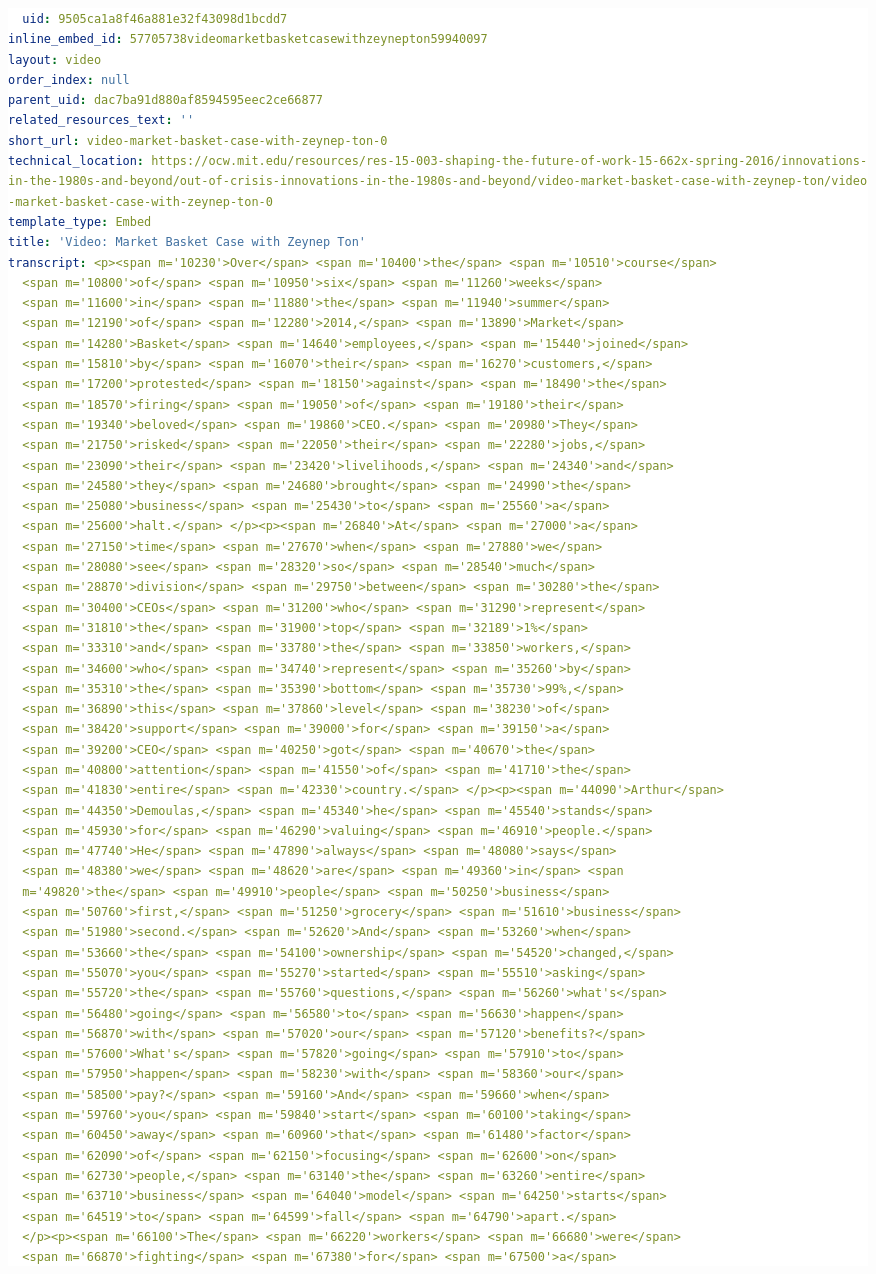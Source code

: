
 ```yaml
  uid: 9505ca1a8f46a881e32f43098d1bcdd7
inline_embed_id: 57705738videomarketbasketcasewithzeynepton59940097
layout: video
order_index: null
parent_uid: dac7ba91d880af8594595eec2ce66877
related_resources_text: ''
short_url: video-market-basket-case-with-zeynep-ton-0
technical_location: https://ocw.mit.edu/resources/res-15-003-shaping-the-future-of-work-15-662x-spring-2016/innovations-in-the-1980s-and-beyond/out-of-crisis-innovations-in-the-1980s-and-beyond/video-market-basket-case-with-zeynep-ton/video-market-basket-case-with-zeynep-ton-0
template_type: Embed
title: 'Video: Market Basket Case with Zeynep Ton'
transcript: <p><span m='10230'>Over</span> <span m='10400'>the</span> <span m='10510'>course</span>
  <span m='10800'>of</span> <span m='10950'>six</span> <span m='11260'>weeks</span>
  <span m='11600'>in</span> <span m='11880'>the</span> <span m='11940'>summer</span>
  <span m='12190'>of</span> <span m='12280'>2014,</span> <span m='13890'>Market</span>
  <span m='14280'>Basket</span> <span m='14640'>employees,</span> <span m='15440'>joined</span>
  <span m='15810'>by</span> <span m='16070'>their</span> <span m='16270'>customers,</span>
  <span m='17200'>protested</span> <span m='18150'>against</span> <span m='18490'>the</span>
  <span m='18570'>firing</span> <span m='19050'>of</span> <span m='19180'>their</span>
  <span m='19340'>beloved</span> <span m='19860'>CEO.</span> <span m='20980'>They</span>
  <span m='21750'>risked</span> <span m='22050'>their</span> <span m='22280'>jobs,</span>
  <span m='23090'>their</span> <span m='23420'>livelihoods,</span> <span m='24340'>and</span>
  <span m='24580'>they</span> <span m='24680'>brought</span> <span m='24990'>the</span>
  <span m='25080'>business</span> <span m='25430'>to</span> <span m='25560'>a</span>
  <span m='25600'>halt.</span> </p><p><span m='26840'>At</span> <span m='27000'>a</span>
  <span m='27150'>time</span> <span m='27670'>when</span> <span m='27880'>we</span>
  <span m='28080'>see</span> <span m='28320'>so</span> <span m='28540'>much</span>
  <span m='28870'>division</span> <span m='29750'>between</span> <span m='30280'>the</span>
  <span m='30400'>CEOs</span> <span m='31200'>who</span> <span m='31290'>represent</span>
  <span m='31810'>the</span> <span m='31900'>top</span> <span m='32189'>1%</span>
  <span m='33310'>and</span> <span m='33780'>the</span> <span m='33850'>workers,</span>
  <span m='34600'>who</span> <span m='34740'>represent</span> <span m='35260'>by</span>
  <span m='35310'>the</span> <span m='35390'>bottom</span> <span m='35730'>99%,</span>
  <span m='36890'>this</span> <span m='37860'>level</span> <span m='38230'>of</span>
  <span m='38420'>support</span> <span m='39000'>for</span> <span m='39150'>a</span>
  <span m='39200'>CEO</span> <span m='40250'>got</span> <span m='40670'>the</span>
  <span m='40800'>attention</span> <span m='41550'>of</span> <span m='41710'>the</span>
  <span m='41830'>entire</span> <span m='42330'>country.</span> </p><p><span m='44090'>Arthur</span>
  <span m='44350'>Demoulas,</span> <span m='45340'>he</span> <span m='45540'>stands</span>
  <span m='45930'>for</span> <span m='46290'>valuing</span> <span m='46910'>people.</span>
  <span m='47740'>He</span> <span m='47890'>always</span> <span m='48080'>says</span>
  <span m='48380'>we</span> <span m='48620'>are</span> <span m='49360'>in</span> <span
  m='49820'>the</span> <span m='49910'>people</span> <span m='50250'>business</span>
  <span m='50760'>first,</span> <span m='51250'>grocery</span> <span m='51610'>business</span>
  <span m='51980'>second.</span> <span m='52620'>And</span> <span m='53260'>when</span>
  <span m='53660'>the</span> <span m='54100'>ownership</span> <span m='54520'>changed,</span>
  <span m='55070'>you</span> <span m='55270'>started</span> <span m='55510'>asking</span>
  <span m='55720'>the</span> <span m='55760'>questions,</span> <span m='56260'>what's</span>
  <span m='56480'>going</span> <span m='56580'>to</span> <span m='56630'>happen</span>
  <span m='56870'>with</span> <span m='57020'>our</span> <span m='57120'>benefits?</span>
  <span m='57600'>What's</span> <span m='57820'>going</span> <span m='57910'>to</span>
  <span m='57950'>happen</span> <span m='58230'>with</span> <span m='58360'>our</span>
  <span m='58500'>pay?</span> <span m='59160'>And</span> <span m='59660'>when</span>
  <span m='59760'>you</span> <span m='59840'>start</span> <span m='60100'>taking</span>
  <span m='60450'>away</span> <span m='60960'>that</span> <span m='61480'>factor</span>
  <span m='62090'>of</span> <span m='62150'>focusing</span> <span m='62600'>on</span>
  <span m='62730'>people,</span> <span m='63140'>the</span> <span m='63260'>entire</span>
  <span m='63710'>business</span> <span m='64040'>model</span> <span m='64250'>starts</span>
  <span m='64519'>to</span> <span m='64599'>fall</span> <span m='64790'>apart.</span>
  </p><p><span m='66100'>The</span> <span m='66220'>workers</span> <span m='66680'>were</span>
  <span m='66870'>fighting</span> <span m='67380'>for</span> <span m='67500'>a</span>
```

▬▬▬▬▬▬▬▬▬▬

Count of lines that include "people" in the records above: write that value only.

3